Legal Update by Hylton Armstrong.
Mrs Elsie Woodfield was 91 years old when she suffered a perforated oesophagus during an endoscopy in December 2017. The procedure was abandoned, and Mrs Woodfield was transferred for observation, but later collapsed and died.
It was subsequently found that the University Hospitals Plymouth NHS Trust had not communicated what had happened with Mrs Woodfield’s family in an open and transparent way prior to her death, nor had it apologised for what had happened to her in a timely way.
The Care Quality Commission (CQC) then brought a prosecution at the Plymouth Magistrates Court for a failure to comply with Regulation 20 of the Health and Social Care Act 2008 (Regulated Activities) Regulations 2014.
Regulation 20 requires that registered persons must act in an open and transparent way with relevant persons in relation to care and treatment provided to service users in carrying on a regulated activity.
In particular as soon as reasonably practicable after becoming aware that a ‘notifiable safety incident’ has occurred a registered person must take various action including: notify the relevant person that the incident has occurred, provide reasonable support, provide an account, advise what further enquires are believed to be appropriate, and offer an apology.
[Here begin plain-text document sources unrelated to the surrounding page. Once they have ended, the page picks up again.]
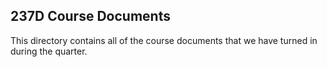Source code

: ## 237D Course Documents
This directory contains all of the course documents that we have turned in during the quarter.
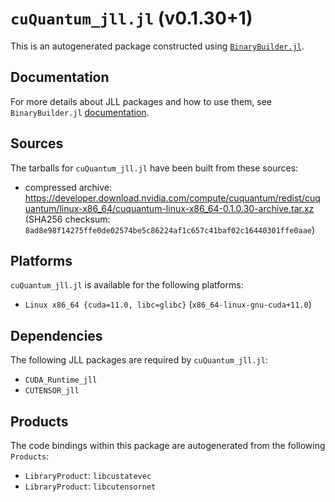 # `cuQuantum_jll.jl` (v0.1.30+1)

This is an autogenerated package constructed using [`BinaryBuilder.jl`](https://github.com/JuliaPackaging/BinaryBuilder.jl).

## Documentation

For more details about JLL packages and how to use them, see `BinaryBuilder.jl` [documentation](https://docs.binarybuilder.org/stable/jll/).

## Sources

The tarballs for `cuQuantum_jll.jl` have been built from these sources:

* compressed archive: https://developer.download.nvidia.com/compute/cuquantum/redist/cuquantum/linux-x86_64/cuquantum-linux-x86_64-0.1.0.30-archive.tar.xz (SHA256 checksum: `8ad8e98f14275ffe0de02574be5c86224af1c657c41baf02c16440301ffe0aae`)

## Platforms

`cuQuantum_jll.jl` is available for the following platforms:

* `Linux x86_64 {cuda=11.0, libc=glibc}` (`x86_64-linux-gnu-cuda+11.0`)

## Dependencies

The following JLL packages are required by `cuQuantum_jll.jl`:

* `CUDA_Runtime_jll`
* `CUTENSOR_jll`

## Products

The code bindings within this package are autogenerated from the following `Products`:

* `LibraryProduct`: `libcustatevec`
* `LibraryProduct`: `libcutensornet`
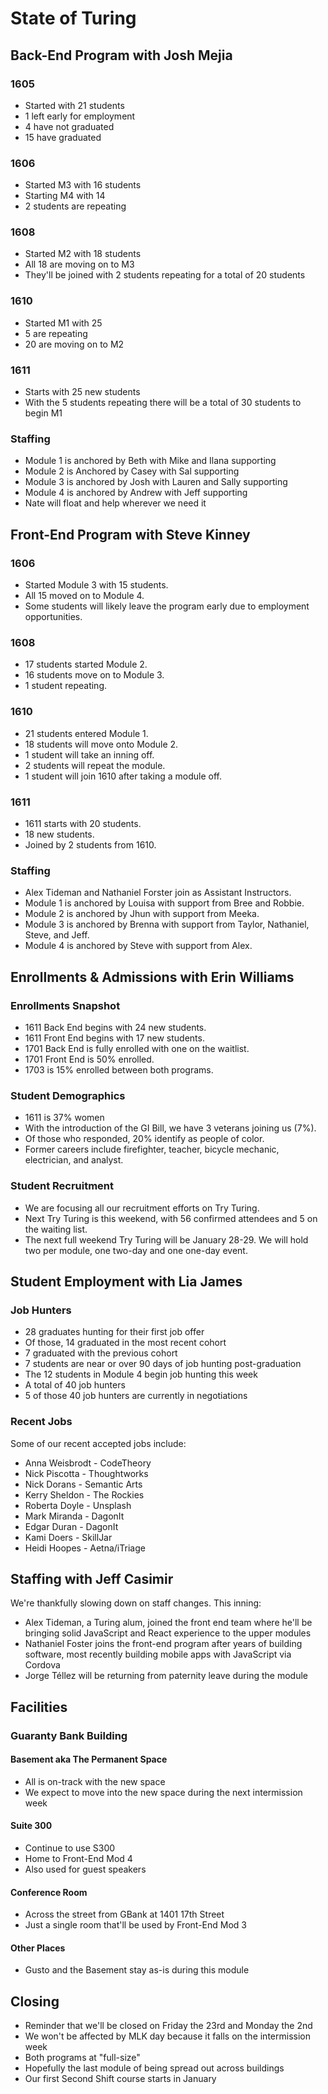 # State of Turing

## Back-End Program with Josh Mejia

### 1605

- Started with 21 students
- 1 left early for employment
- 4 have not graduated
- 15 have graduated

### 1606

- Started M3 with 16 students
- Starting M4 with 14
- 2 students are repeating

### 1608

- Started M2 with 18 students
- All 18 are moving on to M3
- They'll be joined with 2 students repeating for a total of 20 students

### 1610

- Started M1 with 25
- 5 are repeating
- 20 are moving on to M2

### 1611

- Starts with 25 new students
- With the 5 students repeating there will be a total of 30 students to begin M1

### Staffing

- Module 1 is anchored by Beth with Mike and Ilana supporting
- Module 2 is Anchored by Casey with Sal supporting
- Module 3 is anchored by Josh with Lauren and Sally supporting
- Module 4 is anchored by Andrew with Jeff supporting
- Nate will float and help wherever we need it

## Front-End Program with Steve Kinney

### 1606

- Started Module 3 with 15 students.
- All 15 moved on to Module 4.
- Some students will likely leave the program early due to employment opportunities.

### 1608

- 17 students started Module 2.
- 16 students move on to Module 3.
- 1 student repeating.

### 1610

- 21 students entered Module 1.
- 18 students will move onto Module 2.
- 1 student will take an inning off.
- 2 students will repeat the module.
- 1 student will join 1610 after taking a module off.

### 1611

- 1611 starts with 20 students.
- 18 new students.
- Joined by 2 students from 1610.

### Staffing

- Alex Tideman and Nathaniel Forster join as Assistant Instructors.
- Module 1 is anchored by Louisa with support from Bree and Robbie.
- Module 2 is anchored by Jhun with support from Meeka.
- Module 3 is anchored by Brenna with support from Taylor, Nathaniel, Steve, and Jeff.
- Module 4 is anchored by Steve with support from Alex.


## Enrollments & Admissions with Erin Williams

### Enrollments Snapshot
- 1611 Back End begins with 24 new students.
- 1611 Front End begins with 17 new students.
- 1701 Back End is fully enrolled with one on the waitlist.
- 1701 Front End is 50% enrolled.
- 1703 is 15% enrolled between both programs.

### Student Demographics
- 1611 is 37% women
- With the introduction of the GI Bill, we have 3 veterans joining us (7%). 
- Of those who responded, 20% identify as people of color. 
- Former careers include firefighter, teacher, bicycle mechanic, electrician, and analyst. 

### Student Recruitment
- We are focusing all our recruitment efforts on Try Turing.
- Next Try Turing is this weekend, with 56 confirmed attendees and 5 on the waiting list. 
- The next full weekend Try Turing will be January 28-29. We will hold two per module, one two-day and one one-day event. 

## Student Employment with Lia James

### Job Hunters

- 28 graduates hunting for their first job offer
- Of those, 14 graduated in the most recent cohort
- 7 graduated with the previous cohort
- 7 students are near or over 90 days of job hunting post-graduation
- The 12 students in Module 4 begin job hunting this week
- A total of 40 job hunters
- 5 of those 40 job hunters are currently in negotiations

### Recent Jobs

Some of our recent accepted jobs include:

* Anna Weisbrodt - CodeTheory
* Nick Piscotta - Thoughtworks
* Nick Dorans - Semantic Arts
* Kerry Sheldon - The Rockies
* Roberta Doyle - Unsplash
* Mark Miranda - DagonIt
* Edgar Duran - DagonIt
* Kami Doers - SkillJar
* Heidi Hoopes - Aetna/iTriage

## Staffing with Jeff Casimir

We're thankfully slowing down on staff changes. This inning:

* Alex Tideman, a Turing alum, joined the front end team where he'll be bringing solid JavaScript and React experience to the upper modules
* Nathaniel Foster joins the front-end program after years of building software, most recently building mobile apps with JavaScript via Cordova
* Jorge Téllez will be returning from paternity leave during the module

## Facilities

### Guaranty Bank Building

#### Basement aka The Permanent Space

* All is on-track with the new space
* We expect to move into the new space during the next intermission week

#### Suite 300

* Continue to use S300
* Home to Front-End Mod 4
* Also used for guest speakers

#### Conference Room

* Across the street from GBank at 1401 17th Street
* Just a single room that'll be used by Front-End Mod 3

#### Other Places

* Gusto and the Basement stay as-is during this module

## Closing

* Reminder that we'll be closed on Friday the 23rd and Monday the 2nd
* We won't be affected by MLK day because it falls on the intermission week
* Both programs at "full-size"
* Hopefully the last module of being spread out across buildings
* Our first Second Shift course starts in January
In relation to a health service body a ‘notifiable safety incident’ means any unintended or unexpected incident that occurred in respect of a service user during the provision of a regulated activity that, in the reasonable opinion of a health care professional, could result in, or appears to have resulted in:
In relation to any other registered person a ‘notifiable safety incident’ means any unintended or unexpected incident that occurred in respect of a service user during the provision of a regulated activity that, in the reasonable opinion of a health care professional:
a) appears to have resulted in—
i. the death of the service user, where the death relates directly to the incident rather than to the natural course of the service user's illness or underlying condition,
ii. an impairment of the sensory, motor or intellectual functions of the service user which has lasted, or is likely to last, for a continuous period of at least 28 days,
iii. changes to the structure of the service user's body,
iv. the service user experiencing prolonged pain or prolonged psychological harm, or
v. the shortening of the life expectancy of the service user; or
b) requires treatment by a health care professional in order to prevent—
i. the death of the service user, or
ii. any injury to the service user which, if left untreated, would lead to one or more of the outcomes mentioned in sub-paragraph (a).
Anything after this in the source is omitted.